For Composer this is easy:

--- a/composer.json
+++ b/composer.json
@@ -21,7 +21,7 @@
     },
     "prefer-stable": true,
     "require": {
-        "php": "^7.2",
+        "php": "7.3.* || 7.4.* || 8.0.*",
         "ext-dom": "*",
         "ext-json": "*",
         "ext-libxml": "*",
@@ -52,7 +52,7 @@
     },
     "config": {
         "platform": {
-            "php": "7.2.0"
+            "php": "7.3.0"
         },
         "optimize-autoloader": true,
         "sort-packages": true

As @Ocramius already commented, --ignore-platform-reqs can be used to override this.

However, I would also like to enforce the maximum supported version of PHP on startup, just like we already do for the minimum required version of PHP. Simply doing

--- a/phpunit
+++ b/phpunit
@@ -9,11 +9,11 @@
  * file that was distributed with this source code.
  */

-if (version_compare('7.2.0', PHP_VERSION, '>')) {
+if (!in_array(PHP_MAJOR_VERSION . '.' . PHP_MINOR_VERSION, ['7.3', '7.4', '8.0'])) {
     fwrite(
         STDERR,
         sprintf(
-            'This version of PHPUnit is supported on PHP 7.2, PHP 7.3, and PHP 7.4.' . PHP_EOL .
+            'This version of PHPUnit is supported on PHP 7.3, PHP 7.4, and PHP 8.0.' . PHP_EOL .
             'You are using PHP %s (%s).' . PHP_EOL,
             PHP_VERSION,
             PHP_BINARY

would render the aforementioned -ignore-platform-reqs pointless. I therefore propose the introduction of an environment variable, PHPUNIT_IGNORE_PHP_VERSION, to ignore the required/supported PHP version:

--- a/phpunit
+++ b/phpunit
@@ -9,11 +9,12 @@
  * file that was distributed with this source code.
  */

-if (version_compare('7.2.0', PHP_VERSION, '>')) {
+if (!isset($_ENV['PHPUNIT_IGNORE_PHP_VERSION']) &&
+    !in_array(PHP_MAJOR_VERSION . '.' . PHP_MINOR_VERSION, ['7.3', '7.4', '8.0'])) {
     fwrite(
         STDERR,
         sprintf(
-            'This version of PHPUnit is supported on PHP 7.2, PHP 7.3, and PHP 7.4.' . PHP_EOL .
+            'This version of PHPUnit is supported on PHP 7.3, PHP 7.4, and PHP 8.0.' . PHP_EOL .
             'You are using PHP %s (%s).' . PHP_EOL,
             PHP_VERSION,
             PHP_BINARY

This approach also allows PHPUnit itself to be tested against "bleeding edge" PHP versions.

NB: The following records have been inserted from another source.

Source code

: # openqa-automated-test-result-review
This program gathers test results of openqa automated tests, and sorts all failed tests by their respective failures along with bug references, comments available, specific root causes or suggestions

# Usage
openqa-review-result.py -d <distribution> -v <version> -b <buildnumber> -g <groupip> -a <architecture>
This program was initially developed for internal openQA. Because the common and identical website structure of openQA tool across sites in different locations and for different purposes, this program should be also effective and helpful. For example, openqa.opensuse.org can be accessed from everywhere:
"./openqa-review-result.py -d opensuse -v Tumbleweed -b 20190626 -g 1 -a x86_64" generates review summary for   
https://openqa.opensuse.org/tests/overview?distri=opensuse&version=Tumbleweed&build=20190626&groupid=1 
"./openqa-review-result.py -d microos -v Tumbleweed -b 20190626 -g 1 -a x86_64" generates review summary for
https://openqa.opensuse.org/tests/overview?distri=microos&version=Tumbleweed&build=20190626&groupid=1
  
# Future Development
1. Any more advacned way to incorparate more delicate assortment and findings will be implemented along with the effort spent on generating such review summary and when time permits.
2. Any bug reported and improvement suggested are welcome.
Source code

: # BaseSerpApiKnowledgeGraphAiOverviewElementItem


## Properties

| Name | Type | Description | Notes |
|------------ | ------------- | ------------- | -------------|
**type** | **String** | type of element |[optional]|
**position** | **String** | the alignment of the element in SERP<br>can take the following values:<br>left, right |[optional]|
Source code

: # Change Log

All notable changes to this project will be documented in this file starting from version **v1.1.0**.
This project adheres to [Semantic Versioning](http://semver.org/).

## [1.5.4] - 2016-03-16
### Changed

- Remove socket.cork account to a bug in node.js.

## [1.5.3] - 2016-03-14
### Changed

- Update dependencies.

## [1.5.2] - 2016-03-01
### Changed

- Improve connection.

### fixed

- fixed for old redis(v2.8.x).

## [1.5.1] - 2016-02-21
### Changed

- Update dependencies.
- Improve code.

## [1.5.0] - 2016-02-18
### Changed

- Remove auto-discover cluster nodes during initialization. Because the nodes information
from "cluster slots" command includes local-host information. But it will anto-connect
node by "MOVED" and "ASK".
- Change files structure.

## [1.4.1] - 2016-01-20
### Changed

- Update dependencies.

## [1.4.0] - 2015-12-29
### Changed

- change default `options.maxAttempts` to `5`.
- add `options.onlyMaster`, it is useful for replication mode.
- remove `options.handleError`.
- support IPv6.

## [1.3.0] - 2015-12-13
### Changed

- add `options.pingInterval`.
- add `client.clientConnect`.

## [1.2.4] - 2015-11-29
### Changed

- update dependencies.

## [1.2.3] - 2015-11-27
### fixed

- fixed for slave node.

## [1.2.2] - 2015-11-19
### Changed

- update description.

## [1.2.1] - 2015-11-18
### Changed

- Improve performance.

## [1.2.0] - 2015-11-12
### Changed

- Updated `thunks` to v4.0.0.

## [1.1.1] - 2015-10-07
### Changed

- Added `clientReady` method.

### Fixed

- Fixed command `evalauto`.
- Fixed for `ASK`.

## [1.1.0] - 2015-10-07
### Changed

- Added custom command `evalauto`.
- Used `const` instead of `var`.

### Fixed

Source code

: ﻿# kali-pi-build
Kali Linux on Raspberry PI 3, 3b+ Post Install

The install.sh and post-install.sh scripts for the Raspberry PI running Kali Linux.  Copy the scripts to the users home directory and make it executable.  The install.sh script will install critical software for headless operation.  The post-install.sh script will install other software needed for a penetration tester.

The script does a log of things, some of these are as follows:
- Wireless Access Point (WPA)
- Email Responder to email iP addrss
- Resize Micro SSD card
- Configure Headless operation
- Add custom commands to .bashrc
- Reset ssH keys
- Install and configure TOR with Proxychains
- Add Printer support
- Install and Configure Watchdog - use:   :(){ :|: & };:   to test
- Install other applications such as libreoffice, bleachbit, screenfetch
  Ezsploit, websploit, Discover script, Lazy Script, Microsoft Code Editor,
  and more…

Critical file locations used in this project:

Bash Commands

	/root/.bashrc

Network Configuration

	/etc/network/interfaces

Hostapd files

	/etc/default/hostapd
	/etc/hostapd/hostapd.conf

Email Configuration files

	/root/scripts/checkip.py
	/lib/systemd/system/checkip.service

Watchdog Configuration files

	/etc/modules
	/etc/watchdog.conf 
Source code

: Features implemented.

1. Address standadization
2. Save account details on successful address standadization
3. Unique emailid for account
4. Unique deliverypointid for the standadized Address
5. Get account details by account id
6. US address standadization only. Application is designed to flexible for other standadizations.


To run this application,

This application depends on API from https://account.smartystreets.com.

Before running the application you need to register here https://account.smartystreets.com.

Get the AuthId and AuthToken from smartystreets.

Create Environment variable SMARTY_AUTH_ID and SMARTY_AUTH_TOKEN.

Please do not enforce a maximum version of PHP on startup. That doesn't help anyone, but adds more annoyance on top of --ignore-platform-reqs.

That is indeed annoying, but it is also true that folks running on bleeding edge can set PHPUNIT_IGNORE_PHP_VERSION in their .env or environment variables in CI if they really must.

Just throwing it out: Add 8.0-dev as a supported version for PHPUnit 8 (and in the future, whatever PHP versions are in development at the time of PHPUnit release). That a) allows testing the bleeding edge without hassle, b) shows that PHPUnit does work with it in its current state and c) does not create any long-term support commitments.

The problem right now is that there's a fairly large lag between work on a new PHP version starting and PHPUnit releasing an officially compatible version -- in good conscience, PHPUnit can only really do that very late in the release cycle, because there might still be breaking changes otherwise. PHP 8 is the first time this really shows up due to the way constraints were written, but this is going to be a larger problem with the suggested change to use strict version ranges. We want to encourage people to test nightly on Travis, but right now this is more complicated than it needs to be, because you need to conditionally add --ignore-platform-reqs to your composer invocation (you can't add it when running on older versions), and now also add an extra environment variable.

Allowing the next -dev version seems like a good way to get the best of both worlds here.

Just to clarify: PHPUnit 8 does not have, and will not get, a check that enforces the maximum supported version (which is PHP 7.4).

I have no problem with X.Y-dev for PHP in master thus allowing the "bleeding edge" of PHPUnit to be used with development snapshots of the next PHP version. What I do have a problem with is allowing development snapshots of the next PHP version in stable releases of PHPUnit as there is no way for me to guarantee that such a stable release of PHPUnit will be compatible with the next version of PHP when that becomes stable itself.

Would this be good enough for you, @nikic?

@sebastianbergmann Possibly, I'm not sure how that would look like in practice. Would you have to include || 9.0@dev in composer.json and then maybe additionally specify "prefer-stable": true to avoid it getting picked up unless strictly necessary due to the platform constraint?

What I do have a problem with is allowing development snapshots of the next PHP version in stable releases of PHPUnit as there is no way for me to guarantee that such a stable release of PHPUnit will be compatible with the next version of PHP when that becomes stable itself.

The point of allowing the development snapshot of PHP in the stable release is specifically that the release will not be compatible with the next PHP version when it becomes stable. It allows tiding over CI testing until a PHPUnit version with full support is released, but the new stable PHP version is explicitly not going to be supported on the old PHPUnit version, and composer will force you to use the new PHPUnit version once that time rolls around. At least that's what I had in mind.